Plain-text document sources
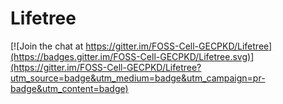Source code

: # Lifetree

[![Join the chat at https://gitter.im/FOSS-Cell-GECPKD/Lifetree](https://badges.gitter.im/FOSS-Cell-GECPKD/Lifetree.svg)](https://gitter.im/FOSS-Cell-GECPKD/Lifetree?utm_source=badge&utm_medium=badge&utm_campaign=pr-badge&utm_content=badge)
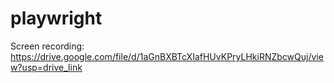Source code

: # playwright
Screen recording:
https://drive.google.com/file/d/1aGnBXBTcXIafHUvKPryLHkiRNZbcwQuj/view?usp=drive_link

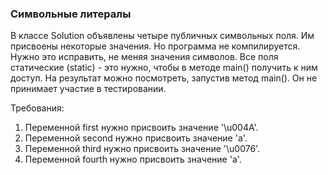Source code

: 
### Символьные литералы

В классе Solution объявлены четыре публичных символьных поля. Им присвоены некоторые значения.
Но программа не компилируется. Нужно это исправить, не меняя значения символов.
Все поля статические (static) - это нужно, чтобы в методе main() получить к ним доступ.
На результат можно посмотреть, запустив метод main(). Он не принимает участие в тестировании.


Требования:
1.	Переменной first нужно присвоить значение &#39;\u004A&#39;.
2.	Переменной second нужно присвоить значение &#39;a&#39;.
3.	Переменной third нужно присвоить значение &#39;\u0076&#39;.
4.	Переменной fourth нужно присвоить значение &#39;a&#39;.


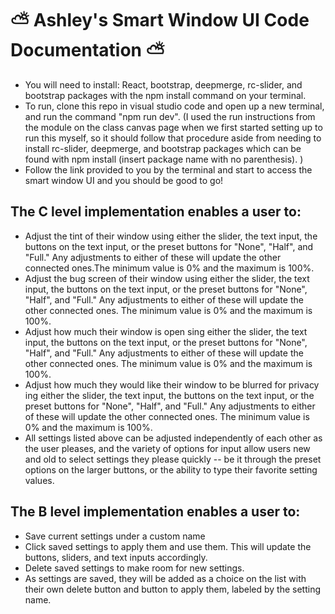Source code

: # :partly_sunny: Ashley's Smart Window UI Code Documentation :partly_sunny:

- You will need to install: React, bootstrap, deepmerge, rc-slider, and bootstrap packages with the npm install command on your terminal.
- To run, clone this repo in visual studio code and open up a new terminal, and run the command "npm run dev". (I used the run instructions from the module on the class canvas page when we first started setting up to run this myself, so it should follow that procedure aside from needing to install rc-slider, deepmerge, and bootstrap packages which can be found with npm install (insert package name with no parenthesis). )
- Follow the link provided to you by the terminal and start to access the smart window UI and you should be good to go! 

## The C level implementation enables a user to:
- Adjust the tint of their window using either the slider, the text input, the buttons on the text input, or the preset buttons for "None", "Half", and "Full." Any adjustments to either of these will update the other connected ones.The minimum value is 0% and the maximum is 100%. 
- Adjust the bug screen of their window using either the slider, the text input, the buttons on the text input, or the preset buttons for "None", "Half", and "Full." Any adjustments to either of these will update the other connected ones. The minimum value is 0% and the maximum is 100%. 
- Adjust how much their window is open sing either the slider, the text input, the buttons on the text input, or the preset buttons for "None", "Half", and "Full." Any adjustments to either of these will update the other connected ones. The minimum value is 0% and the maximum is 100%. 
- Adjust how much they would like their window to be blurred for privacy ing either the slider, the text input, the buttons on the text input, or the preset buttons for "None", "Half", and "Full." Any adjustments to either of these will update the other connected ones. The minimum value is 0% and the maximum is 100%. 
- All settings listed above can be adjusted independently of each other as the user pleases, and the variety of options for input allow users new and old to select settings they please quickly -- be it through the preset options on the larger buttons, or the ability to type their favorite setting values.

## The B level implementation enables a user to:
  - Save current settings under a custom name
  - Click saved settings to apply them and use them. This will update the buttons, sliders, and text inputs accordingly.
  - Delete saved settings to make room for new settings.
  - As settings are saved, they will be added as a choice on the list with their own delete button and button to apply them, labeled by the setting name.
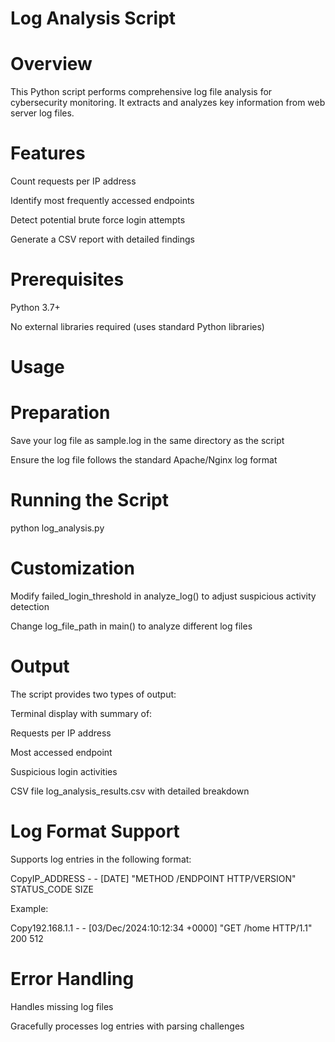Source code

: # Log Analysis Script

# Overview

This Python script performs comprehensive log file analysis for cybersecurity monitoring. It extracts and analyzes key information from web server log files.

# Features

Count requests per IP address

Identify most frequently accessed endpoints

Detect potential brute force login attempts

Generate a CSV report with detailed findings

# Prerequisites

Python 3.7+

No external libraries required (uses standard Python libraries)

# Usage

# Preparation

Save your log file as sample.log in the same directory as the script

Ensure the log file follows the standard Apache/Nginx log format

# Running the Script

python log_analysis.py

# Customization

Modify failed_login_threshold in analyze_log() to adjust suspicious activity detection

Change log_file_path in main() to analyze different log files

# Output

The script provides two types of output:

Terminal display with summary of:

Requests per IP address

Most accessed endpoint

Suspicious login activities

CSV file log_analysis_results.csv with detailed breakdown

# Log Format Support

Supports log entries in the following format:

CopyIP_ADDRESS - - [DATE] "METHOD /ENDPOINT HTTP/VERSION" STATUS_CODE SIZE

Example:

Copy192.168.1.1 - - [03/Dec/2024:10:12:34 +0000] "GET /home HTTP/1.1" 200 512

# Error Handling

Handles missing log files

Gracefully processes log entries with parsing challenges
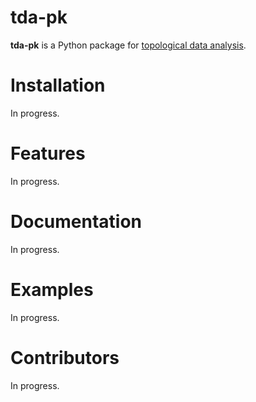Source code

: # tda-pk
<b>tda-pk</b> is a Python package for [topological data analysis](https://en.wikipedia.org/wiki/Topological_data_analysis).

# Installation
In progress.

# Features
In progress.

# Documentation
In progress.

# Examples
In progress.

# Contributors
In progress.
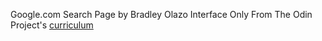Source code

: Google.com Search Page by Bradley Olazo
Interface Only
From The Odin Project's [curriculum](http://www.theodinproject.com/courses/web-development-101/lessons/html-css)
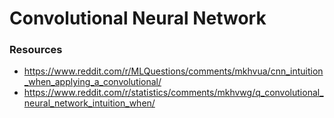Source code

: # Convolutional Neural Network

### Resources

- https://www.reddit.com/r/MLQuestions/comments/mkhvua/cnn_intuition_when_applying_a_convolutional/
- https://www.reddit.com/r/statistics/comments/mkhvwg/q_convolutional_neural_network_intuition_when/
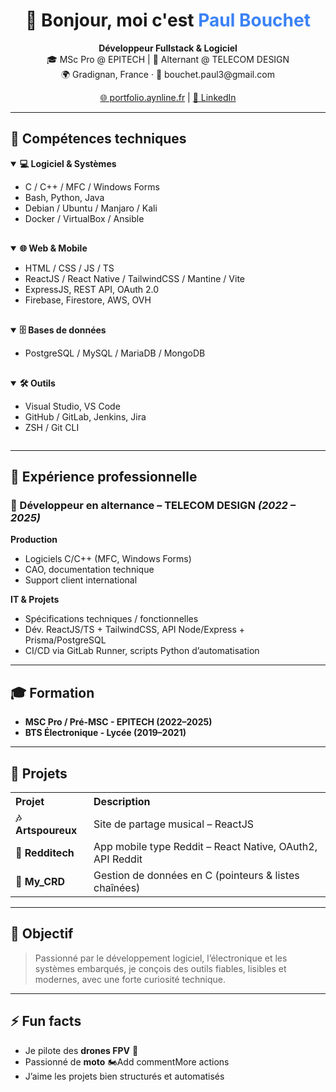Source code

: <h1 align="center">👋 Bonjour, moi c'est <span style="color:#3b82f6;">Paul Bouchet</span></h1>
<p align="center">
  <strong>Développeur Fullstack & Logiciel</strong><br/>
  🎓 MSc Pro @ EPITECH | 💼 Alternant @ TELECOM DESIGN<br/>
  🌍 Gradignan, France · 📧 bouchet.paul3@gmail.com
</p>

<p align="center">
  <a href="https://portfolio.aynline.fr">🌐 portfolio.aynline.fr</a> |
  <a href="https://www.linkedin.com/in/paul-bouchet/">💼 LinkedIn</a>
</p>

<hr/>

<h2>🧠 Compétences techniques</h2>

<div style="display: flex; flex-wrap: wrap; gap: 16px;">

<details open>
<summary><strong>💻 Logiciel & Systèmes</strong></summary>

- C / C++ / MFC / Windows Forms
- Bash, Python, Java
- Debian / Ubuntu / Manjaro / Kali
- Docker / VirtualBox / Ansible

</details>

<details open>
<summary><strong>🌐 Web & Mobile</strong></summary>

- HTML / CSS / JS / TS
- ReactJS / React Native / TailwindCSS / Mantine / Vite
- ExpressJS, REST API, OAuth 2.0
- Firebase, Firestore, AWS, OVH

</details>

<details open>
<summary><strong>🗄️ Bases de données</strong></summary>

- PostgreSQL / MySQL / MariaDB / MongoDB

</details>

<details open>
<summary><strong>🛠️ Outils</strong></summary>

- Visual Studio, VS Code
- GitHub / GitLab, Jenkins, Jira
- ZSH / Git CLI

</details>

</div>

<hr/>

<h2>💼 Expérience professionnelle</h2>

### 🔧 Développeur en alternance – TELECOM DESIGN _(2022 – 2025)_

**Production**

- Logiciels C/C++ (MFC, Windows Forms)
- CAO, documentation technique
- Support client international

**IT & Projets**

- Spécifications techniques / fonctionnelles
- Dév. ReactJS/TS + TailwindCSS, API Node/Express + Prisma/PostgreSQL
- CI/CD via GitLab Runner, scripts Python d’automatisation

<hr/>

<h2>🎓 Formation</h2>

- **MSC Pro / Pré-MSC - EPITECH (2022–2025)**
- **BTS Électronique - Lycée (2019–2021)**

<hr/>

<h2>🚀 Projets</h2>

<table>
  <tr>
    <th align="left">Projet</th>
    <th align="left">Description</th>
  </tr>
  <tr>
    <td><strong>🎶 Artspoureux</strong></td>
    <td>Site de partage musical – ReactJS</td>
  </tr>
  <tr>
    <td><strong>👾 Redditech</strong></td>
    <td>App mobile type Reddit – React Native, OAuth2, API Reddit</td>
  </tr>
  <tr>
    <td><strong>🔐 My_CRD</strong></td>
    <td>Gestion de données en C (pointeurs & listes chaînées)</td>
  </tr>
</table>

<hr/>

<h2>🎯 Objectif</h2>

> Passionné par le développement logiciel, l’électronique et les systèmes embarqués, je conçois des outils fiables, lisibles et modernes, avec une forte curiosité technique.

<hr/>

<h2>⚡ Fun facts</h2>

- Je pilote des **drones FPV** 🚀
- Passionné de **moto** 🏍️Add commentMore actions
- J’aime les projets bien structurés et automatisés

■ EXERCISE PROMPT: Leave out the pictures and repeat exactly the lines from the first line of the data through the line containing "- You will need". Add nothing else.

■ ANSWER FOR THE TASK:
Source code

: # Lifetree

[![Join the chat at https://gitter.im/FOSS-Cell-GECPKD/Lifetree](https://badges.gitter.im/FOSS-Cell-GECPKD/Lifetree.svg)](https://gitter.im/FOSS-Cell-GECPKD/Lifetree?utm_source=badge&utm_medium=badge&utm_campaign=pr-badge&utm_content=badge)
Source code

: # playwright
Screen recording:
https://drive.google.com/file/d/1aGnBXBTcXIafHUvKPryLHkiRNZbcwQuj/view?usp=drive_link

Source code

: 
### Символьные литералы

В классе Solution объявлены четыре публичных символьных поля. Им присвоены некоторые значения.
Но программа не компилируется. Нужно это исправить, не меняя значения символов.
Все поля статические (static) - это нужно, чтобы в методе main() получить к ним доступ.
На результат можно посмотреть, запустив метод main(). Он не принимает участие в тестировании.


Требования:
1.	Переменной first нужно присвоить значение &#39;\u004A&#39;.
2.	Переменной second нужно присвоить значение &#39;a&#39;.
3.	Переменной third нужно присвоить значение &#39;\u0076&#39;.
4.	Переменной fourth нужно присвоить значение &#39;a&#39;.


Source code

: # :partly_sunny: Ashley's Smart Window UI Code Documentation :partly_sunny:

- You will need to install: React, bootstrap, deepmerge, rc-slider, and bootstrap packages with the npm install command on your terminal.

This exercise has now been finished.